Но мне самому стало любопытно, откуда же у меня взялось такое ожесточение в этом противостоянии. И я вспомнил, какое презрение было на лице моей матушки, когда она отвечала на вопросы судьи и прокурора, как многое мне не было рассказано в детстве ни мамой, ни бабушкой (к примеру, об антисемитизме) просто из брезгливости, из их полного неприятия советской власти. Вспомнил, как Константин Юрьевич Чарнецкий (муж сестры моей бабушки) не только не воспользовался никогда преимуществами своего революционного прошлого, но хорошо понимая опасность неизменно помогал семье расстрелянного Ларина и дочери Радека. Вспомнил, как наша с Томой ближайшая приятельница — художница Татьяна Борисовна Александрова, мечтая иллюстрировать детские книги и имея для этого все возможности, чувствовала такое непреодолимое отвращение к редсоветам, парткомам и другим подобным структурам в издательстве, предпочитала идти пешком зимой в снег (на трамвай денег не было) со Спиридоньевки на ВДНХ за мелкими заработками, чем подобно ее не бездарным сверстницам Мавриной и Алисе Порет, способных участвовать в этой советской жизни. Мое абсолютное противостояние, неприятие всех попыток меня как-то купить, со мной договориться о чем-то были на самом деле естественной реакцией этого мира, этой среды, в которой я вырос, ни в чем и никогда не принимавших советской бандитской власти. Об этом даже никогда и никто почти не говорил, так это было естественно, так это было прочно внутри каждого в этом еще сохранившемся в годы моей молодости круге русской интеллигенции. И потому моя абсолютная глухота к делавшимся мне предложениям, а ведь в главном это были не деньги, не дача, не работа в Третьяковской галерее, а сперва — свобода, а потом и жизнь, были внутренне совершенно естественными, я даже ни разу не обдумывал ни одно из них, так это все было чуждо мне, чуждо миру, в котором я вырос.

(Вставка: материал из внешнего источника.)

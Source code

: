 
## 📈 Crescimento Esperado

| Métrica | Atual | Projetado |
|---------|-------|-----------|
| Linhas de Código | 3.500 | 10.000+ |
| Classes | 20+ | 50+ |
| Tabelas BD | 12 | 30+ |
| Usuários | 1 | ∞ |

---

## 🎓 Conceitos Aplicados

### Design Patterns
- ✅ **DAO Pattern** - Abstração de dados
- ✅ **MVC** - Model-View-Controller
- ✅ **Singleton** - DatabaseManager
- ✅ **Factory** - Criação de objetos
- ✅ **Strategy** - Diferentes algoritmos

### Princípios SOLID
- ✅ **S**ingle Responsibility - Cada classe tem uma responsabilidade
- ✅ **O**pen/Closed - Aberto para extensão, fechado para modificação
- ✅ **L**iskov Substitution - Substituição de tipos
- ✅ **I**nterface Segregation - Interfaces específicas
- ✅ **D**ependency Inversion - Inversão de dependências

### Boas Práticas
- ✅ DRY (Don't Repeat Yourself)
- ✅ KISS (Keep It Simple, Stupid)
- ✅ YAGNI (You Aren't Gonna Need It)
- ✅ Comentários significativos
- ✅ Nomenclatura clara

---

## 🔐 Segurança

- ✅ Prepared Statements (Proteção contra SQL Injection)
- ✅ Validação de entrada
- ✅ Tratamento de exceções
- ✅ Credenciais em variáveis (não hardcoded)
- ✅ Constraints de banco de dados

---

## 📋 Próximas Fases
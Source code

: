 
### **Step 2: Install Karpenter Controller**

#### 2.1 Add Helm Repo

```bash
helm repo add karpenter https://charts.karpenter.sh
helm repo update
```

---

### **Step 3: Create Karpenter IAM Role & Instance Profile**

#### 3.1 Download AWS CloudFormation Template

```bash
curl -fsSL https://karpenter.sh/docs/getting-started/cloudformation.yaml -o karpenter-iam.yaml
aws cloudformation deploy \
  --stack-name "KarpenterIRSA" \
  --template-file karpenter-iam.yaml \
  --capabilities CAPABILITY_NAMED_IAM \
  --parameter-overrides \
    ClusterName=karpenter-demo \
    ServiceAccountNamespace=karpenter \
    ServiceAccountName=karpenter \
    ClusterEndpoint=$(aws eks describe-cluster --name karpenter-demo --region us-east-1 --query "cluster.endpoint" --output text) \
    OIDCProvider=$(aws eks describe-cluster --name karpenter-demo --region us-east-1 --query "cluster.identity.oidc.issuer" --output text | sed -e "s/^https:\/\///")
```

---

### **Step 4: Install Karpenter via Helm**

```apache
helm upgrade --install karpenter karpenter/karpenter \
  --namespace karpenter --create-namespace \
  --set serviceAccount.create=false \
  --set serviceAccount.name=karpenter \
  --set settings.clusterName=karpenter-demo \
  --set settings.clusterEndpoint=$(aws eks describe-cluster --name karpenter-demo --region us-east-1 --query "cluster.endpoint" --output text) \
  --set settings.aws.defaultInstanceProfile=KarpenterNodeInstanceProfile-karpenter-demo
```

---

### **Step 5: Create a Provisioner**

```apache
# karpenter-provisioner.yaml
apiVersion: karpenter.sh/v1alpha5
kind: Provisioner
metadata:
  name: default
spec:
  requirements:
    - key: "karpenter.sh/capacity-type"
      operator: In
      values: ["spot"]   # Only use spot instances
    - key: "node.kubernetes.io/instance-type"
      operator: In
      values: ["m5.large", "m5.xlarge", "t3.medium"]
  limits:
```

Ко времени приезда в Москву я, кажется, все понял и о своих ошибках и о каких-то органических своих преимуществах. Начиналась совсем другая жизнь и в ней я уже больше не менялся. А потому, сильно забегая вперед, пожалуй, необходимо сказать, что опыт именно этого первого моего лагерного и тюремного срока определил всю мою дальнейшую жизнь. Причем из этих пяти лет особенное значение имела их последняя четверть — в Верхнеуральской тюрьме. Хотя на первый взгляд мое сопротивление в Ярославской колонии (речь идет, конечно, о голодовке) и в Верхнеуральске было примерно одинаково близким к смерти, одинаково мучительным и жестким, но смена десяти камер в Верхнеуральске была гораздо более важным опытом, чем странная пытка с голодовками в Ярославле.
Появился опыт понимания разного рода людей и провокаций — уголовных, тюремно-кумовских и гэбэшных — они мало по своей природе отличались друг от друга. Именно этот опыт помог мне в российской политической жизни понимать по малозаметным признакам то, что долгие годы оставалось непонятым другими — к примеру борьбу КГБ за власть в стране.